Blackstone buys $1.1bn of US credit card debt from Barclays
British bank Barclays is selling approximately $1.1 billion worth of its US credit card debt to asset management giant Blackstone.
The deal will see the bank transfer the debt from its branded credit card programme in the US to Blackstone’s credit and insurance segments, which were consolidated last September.
Barclays says the transaction is part of a move to release around £1 billion in risk-weighted assets (RWAs), and that it will use the proceeds of the sale to fund an extension of the lending activities it operates through its US consumer bank.
The deal marks an active use of the bank’s strategic partnerships to “execute risk transfer agreements to reduce capital requirements”, according to Anna Cross, group finance director at Barclays.
The agreement remains subject to certain closing conditions and is set to complete this quarter.
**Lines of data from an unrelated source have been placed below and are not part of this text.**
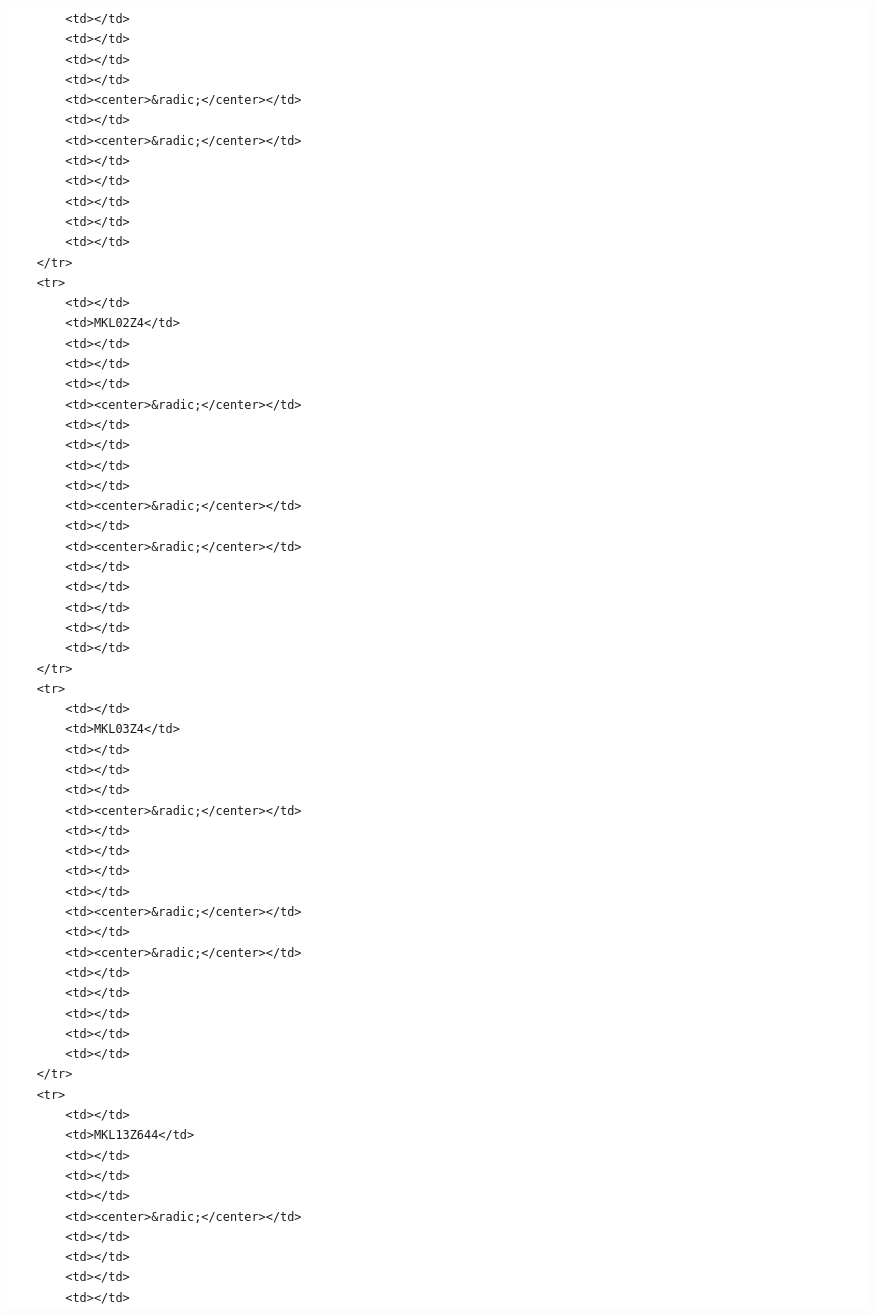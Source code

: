             <td></td>
            <td></td>
            <td></td>
            <td></td>
            <td><center>&radic;</center></td>
            <td></td>
            <td><center>&radic;</center></td>
            <td></td>
            <td></td>
            <td></td>
            <td></td>
            <td></td>
        </tr>
        <tr>
            <td></td>
            <td>MKL02Z4</td>
            <td></td>
            <td></td>
            <td></td>
            <td><center>&radic;</center></td>
            <td></td>
            <td></td>
            <td></td>
            <td></td>
            <td><center>&radic;</center></td>
            <td></td>
            <td><center>&radic;</center></td>
            <td></td>
            <td></td>
            <td></td>
            <td></td>
            <td></td>
        </tr>
        <tr>
            <td></td>
            <td>MKL03Z4</td>
            <td></td>
            <td></td>
            <td></td>
            <td><center>&radic;</center></td>
            <td></td>
            <td></td>
            <td></td>
            <td></td>
            <td><center>&radic;</center></td>
            <td></td>
            <td><center>&radic;</center></td>
            <td></td>
            <td></td>
            <td></td>
            <td></td>
            <td></td>
        </tr>
        <tr>
            <td></td>
            <td>MKL13Z644</td>
            <td></td>
            <td></td>
            <td></td>
            <td><center>&radic;</center></td>
            <td></td>
            <td></td>
            <td></td>
            <td></td>
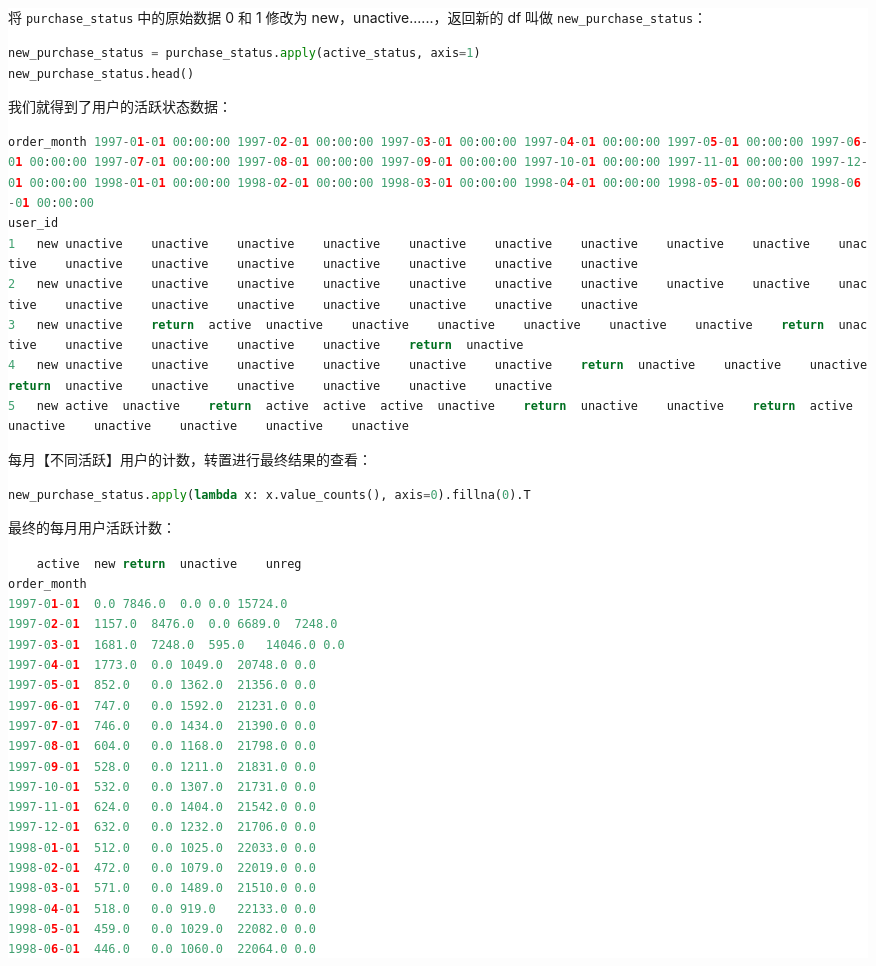 将 `purchase_status` 中的原始数据 0 和 1 修改为 new，unactive......，返回新的 df 叫做 `new_purchase_status`：

```python
new_purchase_status = purchase_status.apply(active_status, axis=1)
new_purchase_status.head()
```

我们就得到了用户的活跃状态数据：

```python
order_month	1997-01-01 00:00:00	1997-02-01 00:00:00	1997-03-01 00:00:00	1997-04-01 00:00:00	1997-05-01 00:00:00	1997-06-01 00:00:00	1997-07-01 00:00:00	1997-08-01 00:00:00	1997-09-01 00:00:00	1997-10-01 00:00:00	1997-11-01 00:00:00	1997-12-01 00:00:00	1998-01-01 00:00:00	1998-02-01 00:00:00	1998-03-01 00:00:00	1998-04-01 00:00:00	1998-05-01 00:00:00	1998-06-01 00:00:00
user_id																		
1	new	unactive	unactive	unactive	unactive	unactive	unactive	unactive	unactive	unactive	unactive	unactive	unactive	unactive	unactive	unactive	unactive	unactive
2	new	unactive	unactive	unactive	unactive	unactive	unactive	unactive	unactive	unactive	unactive	unactive	unactive	unactive	unactive	unactive	unactive	unactive
3	new	unactive	return	active	unactive	unactive	unactive	unactive	unactive	unactive	return	unactive	unactive	unactive	unactive	unactive	return	unactive
4	new	unactive	unactive	unactive	unactive	unactive	unactive	return	unactive	unactive	unactive	return	unactive	unactive	unactive	unactive	unactive	unactive
5	new	active	unactive	return	active	active	active	unactive	return	unactive	unactive	return	active	unactive	unactive	unactive	unactive	unactive
```

每月【不同活跃】用户的计数，转置进行最终结果的查看：

```python
new_purchase_status.apply(lambda x: x.value_counts(), axis=0).fillna(0).T
```

最终的每月用户活跃计数：

```python
	active	new	return	unactive	unreg
order_month					
1997-01-01	0.0	7846.0	0.0	0.0	15724.0
1997-02-01	1157.0	8476.0	0.0	6689.0	7248.0
1997-03-01	1681.0	7248.0	595.0	14046.0	0.0
1997-04-01	1773.0	0.0	1049.0	20748.0	0.0
1997-05-01	852.0	0.0	1362.0	21356.0	0.0
1997-06-01	747.0	0.0	1592.0	21231.0	0.0
1997-07-01	746.0	0.0	1434.0	21390.0	0.0
1997-08-01	604.0	0.0	1168.0	21798.0	0.0
1997-09-01	528.0	0.0	1211.0	21831.0	0.0
1997-10-01	532.0	0.0	1307.0	21731.0	0.0
1997-11-01	624.0	0.0	1404.0	21542.0	0.0
1997-12-01	632.0	0.0	1232.0	21706.0	0.0
1998-01-01	512.0	0.0	1025.0	22033.0	0.0
1998-02-01	472.0	0.0	1079.0	22019.0	0.0
1998-03-01	571.0	0.0	1489.0	21510.0	0.0
1998-04-01	518.0	0.0	919.0	22133.0	0.0
1998-05-01	459.0	0.0	1029.0	22082.0	0.0
1998-06-01	446.0	0.0	1060.0	22064.0	0.0
```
Barclays adds it will continue to service the accounts for a fee and will “retain legal title in respect of the accounts”.
For Robert Horn, global head of infrastructure and asset-based credit at Blackstone, the deal demonstrates how the firm is supporting financial institutions “with large-scale, long-term, efficient capital solutions in the asset based finance markets”.
The announcement follows a flurry of market activity involving the two parties, including Blackstone’s acquisition of a majority stake in Sony Payment Services at the beginning of the year and Barclays’ £600 million takeover of Tesco Bank last month, which promoted a specific focus on lending.